A battery isolator is an electrical device that divides direct current (DC) into multiple branches and only allows current in one direction in each branch. The primary benefit of such an arrangement is the ability to simultaneously charge more than one battery from a single power source (e.g., an alternator) without connecting the battery terminals together in parallel.
This is beneficial because a weak or dead battery will drain the charge from a strong battery if both are connected directly together. The disadvantage to an isolator is added cost and complexity, and if a diode-type isolator is used (which is very common) there is additional voltage drop in the circuit between the charging source and the batteries.

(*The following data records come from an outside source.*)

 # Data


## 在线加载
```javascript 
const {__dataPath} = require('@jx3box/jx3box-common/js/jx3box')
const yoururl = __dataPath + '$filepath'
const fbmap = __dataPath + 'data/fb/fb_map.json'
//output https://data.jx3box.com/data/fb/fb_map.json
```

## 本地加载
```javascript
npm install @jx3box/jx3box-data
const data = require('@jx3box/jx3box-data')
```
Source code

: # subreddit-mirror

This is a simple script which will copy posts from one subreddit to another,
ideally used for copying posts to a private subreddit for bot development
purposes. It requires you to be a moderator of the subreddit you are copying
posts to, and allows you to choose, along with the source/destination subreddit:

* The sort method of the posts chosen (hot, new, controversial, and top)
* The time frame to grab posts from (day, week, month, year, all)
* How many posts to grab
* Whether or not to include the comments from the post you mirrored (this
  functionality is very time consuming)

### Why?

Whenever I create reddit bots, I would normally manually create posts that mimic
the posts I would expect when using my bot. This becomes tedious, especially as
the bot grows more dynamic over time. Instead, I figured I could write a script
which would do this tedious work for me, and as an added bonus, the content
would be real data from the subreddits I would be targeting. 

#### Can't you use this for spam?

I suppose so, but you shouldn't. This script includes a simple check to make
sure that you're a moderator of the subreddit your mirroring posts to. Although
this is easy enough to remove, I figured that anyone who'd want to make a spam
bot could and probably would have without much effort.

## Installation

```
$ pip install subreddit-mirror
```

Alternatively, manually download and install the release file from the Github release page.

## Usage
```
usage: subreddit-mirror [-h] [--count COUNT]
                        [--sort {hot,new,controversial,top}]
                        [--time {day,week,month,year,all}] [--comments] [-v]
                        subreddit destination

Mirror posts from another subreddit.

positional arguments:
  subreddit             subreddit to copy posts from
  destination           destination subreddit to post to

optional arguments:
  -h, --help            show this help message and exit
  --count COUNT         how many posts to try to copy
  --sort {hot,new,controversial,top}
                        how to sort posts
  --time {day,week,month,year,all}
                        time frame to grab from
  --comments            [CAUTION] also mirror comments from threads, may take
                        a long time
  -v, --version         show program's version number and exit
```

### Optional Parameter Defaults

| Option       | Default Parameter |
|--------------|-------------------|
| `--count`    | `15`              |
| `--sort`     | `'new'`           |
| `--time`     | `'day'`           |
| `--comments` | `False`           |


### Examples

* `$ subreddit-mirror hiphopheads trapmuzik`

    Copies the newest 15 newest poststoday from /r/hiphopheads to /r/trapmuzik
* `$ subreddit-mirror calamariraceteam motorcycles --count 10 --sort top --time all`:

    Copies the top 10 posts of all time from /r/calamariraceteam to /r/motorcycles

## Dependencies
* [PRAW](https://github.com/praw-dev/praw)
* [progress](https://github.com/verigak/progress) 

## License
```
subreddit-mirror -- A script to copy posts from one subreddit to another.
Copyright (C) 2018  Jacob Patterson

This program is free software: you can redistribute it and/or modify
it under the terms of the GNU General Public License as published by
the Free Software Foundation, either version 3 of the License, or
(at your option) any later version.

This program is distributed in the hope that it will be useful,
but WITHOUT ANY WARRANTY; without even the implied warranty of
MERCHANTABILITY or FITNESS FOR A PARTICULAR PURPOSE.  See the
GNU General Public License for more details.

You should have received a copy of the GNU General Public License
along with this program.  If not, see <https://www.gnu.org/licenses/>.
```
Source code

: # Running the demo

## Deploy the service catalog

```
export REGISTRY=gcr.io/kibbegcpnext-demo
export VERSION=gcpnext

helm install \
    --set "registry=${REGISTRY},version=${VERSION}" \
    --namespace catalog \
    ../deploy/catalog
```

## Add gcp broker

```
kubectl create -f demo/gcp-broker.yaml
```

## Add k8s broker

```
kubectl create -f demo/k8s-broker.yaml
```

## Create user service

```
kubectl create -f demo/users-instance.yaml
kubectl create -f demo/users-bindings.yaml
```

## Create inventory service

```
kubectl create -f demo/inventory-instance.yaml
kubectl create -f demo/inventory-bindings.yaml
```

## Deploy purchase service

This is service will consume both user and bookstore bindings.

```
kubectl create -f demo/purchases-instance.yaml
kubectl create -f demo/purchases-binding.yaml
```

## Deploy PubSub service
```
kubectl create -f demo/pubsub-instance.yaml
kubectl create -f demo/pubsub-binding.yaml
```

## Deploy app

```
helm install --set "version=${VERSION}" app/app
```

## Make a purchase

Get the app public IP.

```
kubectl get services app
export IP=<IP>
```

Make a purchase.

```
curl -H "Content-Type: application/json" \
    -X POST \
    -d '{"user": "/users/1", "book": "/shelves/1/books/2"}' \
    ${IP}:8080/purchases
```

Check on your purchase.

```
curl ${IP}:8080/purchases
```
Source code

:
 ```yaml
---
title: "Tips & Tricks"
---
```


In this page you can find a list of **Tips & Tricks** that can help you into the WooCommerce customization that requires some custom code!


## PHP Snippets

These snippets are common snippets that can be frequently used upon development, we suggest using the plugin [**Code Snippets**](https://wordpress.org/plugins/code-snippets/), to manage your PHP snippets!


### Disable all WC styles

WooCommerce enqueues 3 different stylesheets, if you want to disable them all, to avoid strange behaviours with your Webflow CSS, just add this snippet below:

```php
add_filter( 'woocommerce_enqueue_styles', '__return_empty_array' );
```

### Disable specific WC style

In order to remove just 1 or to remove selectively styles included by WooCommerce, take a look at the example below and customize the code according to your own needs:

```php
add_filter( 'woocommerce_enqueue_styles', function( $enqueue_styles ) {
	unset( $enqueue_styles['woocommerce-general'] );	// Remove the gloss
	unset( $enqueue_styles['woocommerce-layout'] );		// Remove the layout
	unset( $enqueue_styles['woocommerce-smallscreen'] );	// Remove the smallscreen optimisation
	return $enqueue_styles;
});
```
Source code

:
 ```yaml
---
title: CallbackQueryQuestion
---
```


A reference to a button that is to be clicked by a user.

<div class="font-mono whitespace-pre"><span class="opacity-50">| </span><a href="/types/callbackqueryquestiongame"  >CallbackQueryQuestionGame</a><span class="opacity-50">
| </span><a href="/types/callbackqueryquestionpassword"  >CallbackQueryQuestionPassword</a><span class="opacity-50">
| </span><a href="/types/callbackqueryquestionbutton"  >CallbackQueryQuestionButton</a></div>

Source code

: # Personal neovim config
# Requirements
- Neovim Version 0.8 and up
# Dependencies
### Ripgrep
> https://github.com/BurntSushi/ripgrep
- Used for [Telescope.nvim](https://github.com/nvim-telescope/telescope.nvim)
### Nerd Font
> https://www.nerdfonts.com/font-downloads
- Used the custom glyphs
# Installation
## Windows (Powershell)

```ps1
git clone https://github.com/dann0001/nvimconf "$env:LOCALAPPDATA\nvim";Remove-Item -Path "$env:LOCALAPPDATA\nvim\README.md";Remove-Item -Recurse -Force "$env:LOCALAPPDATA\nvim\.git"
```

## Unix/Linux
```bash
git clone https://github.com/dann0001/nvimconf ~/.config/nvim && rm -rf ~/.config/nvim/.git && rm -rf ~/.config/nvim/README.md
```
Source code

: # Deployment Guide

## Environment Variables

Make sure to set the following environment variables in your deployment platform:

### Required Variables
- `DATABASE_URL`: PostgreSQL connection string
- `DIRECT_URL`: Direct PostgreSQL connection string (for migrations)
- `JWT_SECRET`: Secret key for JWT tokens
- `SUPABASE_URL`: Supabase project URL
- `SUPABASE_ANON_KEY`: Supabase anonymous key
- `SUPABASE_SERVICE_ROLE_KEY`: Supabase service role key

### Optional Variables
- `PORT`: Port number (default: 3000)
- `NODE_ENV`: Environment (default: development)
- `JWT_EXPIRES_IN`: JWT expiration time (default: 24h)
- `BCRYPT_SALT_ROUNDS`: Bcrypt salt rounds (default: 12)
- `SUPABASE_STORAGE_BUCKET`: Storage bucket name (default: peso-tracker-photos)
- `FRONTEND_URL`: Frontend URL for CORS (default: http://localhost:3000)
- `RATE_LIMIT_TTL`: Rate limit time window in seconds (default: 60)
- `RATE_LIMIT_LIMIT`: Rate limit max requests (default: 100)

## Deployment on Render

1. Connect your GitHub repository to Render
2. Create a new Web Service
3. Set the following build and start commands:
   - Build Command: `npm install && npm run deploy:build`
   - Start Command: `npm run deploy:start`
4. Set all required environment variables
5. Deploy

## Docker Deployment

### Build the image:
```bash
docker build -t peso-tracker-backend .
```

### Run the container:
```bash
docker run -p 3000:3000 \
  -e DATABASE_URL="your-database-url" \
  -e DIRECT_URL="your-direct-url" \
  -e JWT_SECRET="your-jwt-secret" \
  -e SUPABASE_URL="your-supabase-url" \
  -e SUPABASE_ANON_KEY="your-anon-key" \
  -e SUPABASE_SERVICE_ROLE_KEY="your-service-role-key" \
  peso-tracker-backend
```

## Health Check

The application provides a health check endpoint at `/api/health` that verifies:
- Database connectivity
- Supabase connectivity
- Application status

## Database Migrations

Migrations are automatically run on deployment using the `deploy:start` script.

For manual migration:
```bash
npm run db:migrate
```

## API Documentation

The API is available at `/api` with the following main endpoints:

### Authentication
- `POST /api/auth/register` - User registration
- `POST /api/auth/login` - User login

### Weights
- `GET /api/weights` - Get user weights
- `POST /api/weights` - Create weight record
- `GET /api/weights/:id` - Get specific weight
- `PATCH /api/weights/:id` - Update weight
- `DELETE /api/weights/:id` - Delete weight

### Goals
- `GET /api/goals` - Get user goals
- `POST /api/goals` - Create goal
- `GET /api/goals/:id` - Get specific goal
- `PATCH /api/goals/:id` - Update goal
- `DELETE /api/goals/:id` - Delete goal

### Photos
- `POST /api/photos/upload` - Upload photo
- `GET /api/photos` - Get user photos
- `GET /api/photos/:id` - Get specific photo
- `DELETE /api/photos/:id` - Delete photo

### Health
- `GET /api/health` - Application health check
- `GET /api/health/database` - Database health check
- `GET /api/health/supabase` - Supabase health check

Battery isolators are commonly used on recreational vehicles, boats, utility vehicles, airplanes, and large trucks where one battery is dedicated to starting and running the engine and another battery or batteries run accessory loads (e.g., winches, radar, instruments, etc.). A battery isolator helps to ensure that the starting battery has sufficient power to start the engine and recharge the batteries if, for example, loads on the auxiliary battery (e.g., refrigerator or navigation lights) cause it to be drained, or if an auxiliary battery fails. Isolators are also used in vehicles with large, high-power car stereos and off road vehicles to accommodate high current loads such as a recovery winch.
Several technologies have been used to achieve control of DC in this manner: silicon rectifier packages, Schottky rectifier packages, MOSFET rectifier packages, and conventional mechanical relays.